FOG - fear, obligation, guilt; three of the more damaging of many damaging legacies left by your narcissistic mother and her weak enabler of a husband who also needs someone to idolise. Narcissistic women cannot at all do relationships and the men that stay with such women either get booted out of the marriage (because she turns on them) or are narcissistic themselves. You cannot rely on your Dad to protect you from her because he will continue to side with her.
Do you think they feel or are wracked with guilt - no, not a bit of it. They are like this because they are dysfunctional and not the nice and kind parents you perhaps still want them to be or hope that they will become. BTW they won't become nice - ever.
They trained you well to subjugate your own needs and wants (you were taught that you do not matter) and put theirs first; its all inbuilt and they trained you from childhood to serve them and put you last.
Re your comment:-
"Also I just don't know how to proceed in the future as want some contact but problem is it's all near intolerable.
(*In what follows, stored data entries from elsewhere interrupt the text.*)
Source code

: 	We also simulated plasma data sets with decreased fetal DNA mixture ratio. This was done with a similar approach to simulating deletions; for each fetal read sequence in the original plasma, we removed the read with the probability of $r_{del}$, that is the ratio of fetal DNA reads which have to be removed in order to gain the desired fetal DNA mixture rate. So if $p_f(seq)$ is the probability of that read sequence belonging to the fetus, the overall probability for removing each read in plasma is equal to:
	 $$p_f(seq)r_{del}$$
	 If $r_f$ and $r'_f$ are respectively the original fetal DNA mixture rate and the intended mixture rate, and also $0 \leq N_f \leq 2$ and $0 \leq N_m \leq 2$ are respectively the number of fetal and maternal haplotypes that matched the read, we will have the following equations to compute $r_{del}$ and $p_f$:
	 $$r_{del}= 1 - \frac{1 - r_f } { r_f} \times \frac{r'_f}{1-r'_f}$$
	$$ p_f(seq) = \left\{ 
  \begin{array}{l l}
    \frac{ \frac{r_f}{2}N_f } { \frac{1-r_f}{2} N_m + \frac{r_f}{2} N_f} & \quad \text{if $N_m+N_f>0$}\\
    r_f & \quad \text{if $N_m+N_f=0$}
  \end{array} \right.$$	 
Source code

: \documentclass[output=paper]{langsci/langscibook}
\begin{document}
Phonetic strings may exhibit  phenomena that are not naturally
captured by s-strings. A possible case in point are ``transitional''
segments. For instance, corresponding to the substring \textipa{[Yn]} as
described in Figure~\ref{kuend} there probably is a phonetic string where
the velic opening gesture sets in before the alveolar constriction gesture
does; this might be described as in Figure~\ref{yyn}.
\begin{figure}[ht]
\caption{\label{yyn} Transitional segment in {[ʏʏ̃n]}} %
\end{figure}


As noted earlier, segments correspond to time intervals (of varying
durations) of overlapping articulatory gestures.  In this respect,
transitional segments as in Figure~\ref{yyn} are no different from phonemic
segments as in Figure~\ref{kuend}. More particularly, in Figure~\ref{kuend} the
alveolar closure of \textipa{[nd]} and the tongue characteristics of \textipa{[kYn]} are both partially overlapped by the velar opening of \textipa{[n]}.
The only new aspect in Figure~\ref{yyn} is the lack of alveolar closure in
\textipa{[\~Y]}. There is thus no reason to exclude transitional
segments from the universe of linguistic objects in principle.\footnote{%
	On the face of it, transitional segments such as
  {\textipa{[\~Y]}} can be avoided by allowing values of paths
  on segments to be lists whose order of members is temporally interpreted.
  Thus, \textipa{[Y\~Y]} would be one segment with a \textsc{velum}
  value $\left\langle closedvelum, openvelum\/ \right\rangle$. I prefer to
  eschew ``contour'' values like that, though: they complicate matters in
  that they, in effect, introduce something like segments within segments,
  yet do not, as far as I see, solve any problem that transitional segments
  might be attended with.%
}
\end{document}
And they make me pretty ill... I'd like a sort of don't contact me, I'll contact you arrangement..."
The contact you've had with them has driven you to distraction not surprisingly but FOG still wants you to have some contact.
Simply put re the don't contact me I'll contact you, that will not work out because they will continue to railroad, ignore and disregard through any boundary you care to set them. They have not listened to date have they?.
I think that ultimately you will have to go NC with them, also such people make for being deplorably bad role models as grandparents as well.
The last thing you want to do is expose your children any further than they already have to their dysfunction because you will in time kick yourself roundly for doing so. They are still narcissistic through and through, they have not changed since you were a child.
If you have another set of grandparents in the picture then focus on them. It is rare that both sets of grandparents are nasty. Emphasize to your children how much we enjoy being around grandma and grandpa so-and-so (the decent and loving grandparents). Cultivate your children's relationship with the decent, loving grandparents. Teach your children to be grateful for the decent, loving grandparents. Gratitude is a highly effective antidote to loss. Focus them on what they have, not what they don't have. Model that attitude of gratitude.
I would also now block their number from both your landline and mobile phones. Same with e-mail. Sounds drastic but it will help you going forward.
You owe them nothing really. They have abjectly failed you, not the other way around.
I would also suggest you post on the Well we took you to Stately Homes thread and read the website entitled Daughters of Narcissistic Mothers.
"Will I ever be good enough" by Karyl McBride and "Children of the Self Absorbed" by Nina W Brown are good reads.